A powerful wind strips the topsoil from desiccated farmlands in South Dakota, one of a series of disastrous windstorms that year. The drought-ridden land of the Southern Plains became known as the Dust Bowl; it was useless to farmers, and only exacerbated the economic problems of the Great Depression. Within two days, dust from the South Dakota storm had reached all the way to Albany, New York.
Dust storms plagued the West throughout the 1930s and eventually the devastated area covered nearly 100 million acres. Rising like ominous black clouds on the horizon, the dust storms destroyed crops, choked livestock to death, and damaged human health. During 1938, the worst year of the dust storms, it is estimated that 850 million tons of topsoil disappeared with the winds. The size and scope of the problem have led some historians to call the Dust Bowl the worst environmental disaster in American history.

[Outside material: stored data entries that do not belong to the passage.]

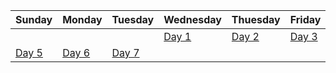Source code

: | Sunday | Monday | Tuesday | Wednesday | Thuesday | Friday | Saturday|
| ---- | ---- | ---- | ---- | ---- | ---- | ---- | 
| | | | [Day 1](./maximum-score-after-splitting-a-string.cpp) | [Day 2](./count-vowel-strings-in-ranges.cpp) | [Day 3](./number-of-ways-to-split-array.cpp) | [Day 4](./unique-length-3-palindromic-subsequences.cpp) |
| [Day 5](./shifting-letters-ii.cpp) | [Day 6](./minimum-number-of-operations-to-move-all-balls-to-each-box.cpp) | [Day 7](./string-matching-in-an-array.cpp)
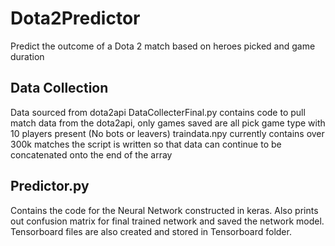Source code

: # Dota2Predictor
Predict the outcome of a Dota 2 match based on heroes picked and game duration

## Data Collection
Data sourced from dota2api
DataCollecterFinal.py contains code to pull match data from the dota2api, only games saved are all pick game type with 10 players present (No bots or leavers)
traindata.npy currently contains over 300k matches the script is written so that data can continue to be concatenated onto the end of the array

## Predictor.py
Contains the code for the Neural Network constructed in keras. Also prints out confusion matrix for final trained network and saved the network model. Tensorboard files are also created and stored in Tensorboard folder.
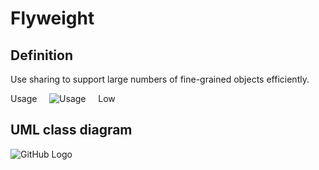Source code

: # Flyweight

## Definition

Use sharing to support large numbers of fine-grained objects efficiently.

Usage     ![Usage](../../../docs/Pictures/Usage1.png)     Low

## UML class diagram

![GitHub Logo](../../../docs/Pictures/DesignPatterns/flyweight.gif)
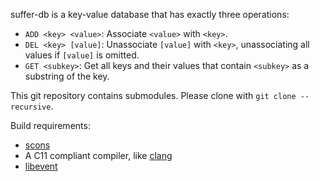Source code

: suffer-db is a key-value database that has exactly three operations:

* `ADD <key> <value>`: Associate `<value>` with `<key>`.
* `DEL <key> [value]`: Unassociate `[value]` with `<key>`, unassociating all values if `[value]` is omitted.
* `GET <subkey>`: Get all keys and their values that contain `<subkey>` as a substring of the key.


This git repository contains submodules. Please clone with `git clone --recursive`.


Build requirements:

* [scons](http://www.scons.org/)
* A C11 compliant compiler, like [clang](http://clang.llvm.org/)
* [libevent](http://libevent.org/)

The cause of the Dust Bowl is still unclear. Widespread drought-which killed crops and turned the topsoil into a light powder-was undoubtedly a factor. However, some have argued that the farmers played their part by replacing native grasses with wheat and less hardy crops.
Whatever the causes, the Roosevelt administration responded to the Dust Bowl with a billion- dollar program to aid and educate farmers in soil conservation techniques that have become standard practice. After the rains returned in 1941, the region bloomed once again. Severe droughts have occurred since, but none have been as devastating as the Dust Bowl days of the 1930s.